**Exercise data**
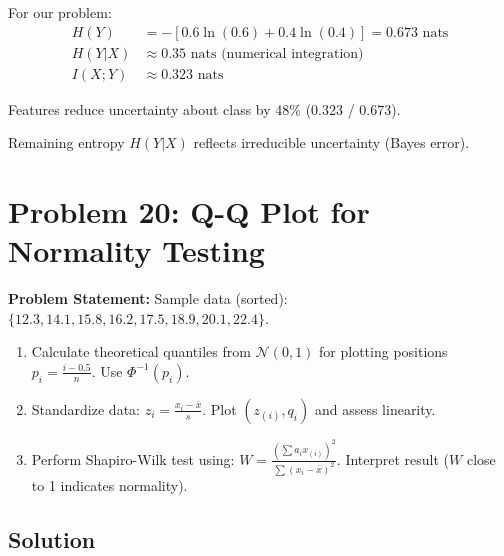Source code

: \documentclass[12pt]{article}
\begin{document}
\begin{explanation}
For our problem:
\begin{align*}
H(Y) &= -[0.6 \ln(0.6) + 0.4 \ln(0.4)] = 0.673 \text{ nats} \\
H(Y|X) &\approx 0.35 \text{ nats (numerical integration)} \\
I(X;Y) &\approx 0.323 \text{ nats}
\end{align*}

Features reduce uncertainty about class by 48\% (0.323 / 0.673).

Remaining entropy $H(Y|X)$ reflects irreducible uncertainty (Bayes error).

\end{explanation}

\newpage
\section{Problem 20: Q-Q Plot for Normality Testing}

\textbf{Problem Statement:} Sample data (sorted): $\{12.3, 14.1, 15.8, 16.2, 17.5, 18.9, 20.1, 22.4\}$.

\begin{enumerate}
\item[(a)] Calculate theoretical quantiles from $\mathcal{N}(0,1)$ for plotting positions $p_i = \frac{i-0.5}{n}$. Use $\Phi^{-1}(p_i)$.
\item[(b)] Standardize data: $z_i = \frac{x_i - \bar{x}}{s}$. Plot $(z_{(i)}, q_i)$ and assess linearity.
\item[(c)] Perform Shapiro-Wilk test using: $W = \frac{(\sum a_i x_{(i)})^2}{\sum(x_i - \bar{x})^2}$. Interpret result ($W$ close to 1 indicates normality).
\end{enumerate}

\subsection*{Solution}
\end{document}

**Directions**
Everything in the records except the pictures should be retyped exactly.

**Task result**
Source code

: \documentclass[12pt]{article}
\begin{document}
\begin{explanation}
For our problem:
\begin{align*}
H(Y) &= -[0.6 \ln(0.6) + 0.4 \ln(0.4)] = 0.673 \text{ nats} \\
H(Y|X) &\approx 0.35 \text{ nats (numerical integration)} \\
I(X;Y) &\approx 0.323 \text{ nats}
\end{align*}

Features reduce uncertainty about class by 48\% (0.323 / 0.673).

Remaining entropy $H(Y|X)$ reflects irreducible uncertainty (Bayes error).

\end{explanation}

\newpage
\section{Problem 20: Q-Q Plot for Normality Testing}

\textbf{Problem Statement:} Sample data (sorted): $\{12.3, 14.1, 15.8, 16.2, 17.5, 18.9, 20.1, 22.4\}$.

\begin{enumerate}
\item[(a)] Calculate theoretical quantiles from $\mathcal{N}(0,1)$ for plotting positions $p_i = \frac{i-0.5}{n}$. Use $\Phi^{-1}(p_i)$.
\item[(b)] Standardize data: $z_i = \frac{x_i - \bar{x}}{s}$. Plot $(z_{(i)}, q_i)$ and assess linearity.
\item[(c)] Perform Shapiro-Wilk test using: $W = \frac{(\sum a_i x_{(i)})^2}{\sum(x_i - \bar{x})^2}$. Interpret result ($W$ close to 1 indicates normality).
\end{enumerate}

\subsection*{Solution}
\end{document}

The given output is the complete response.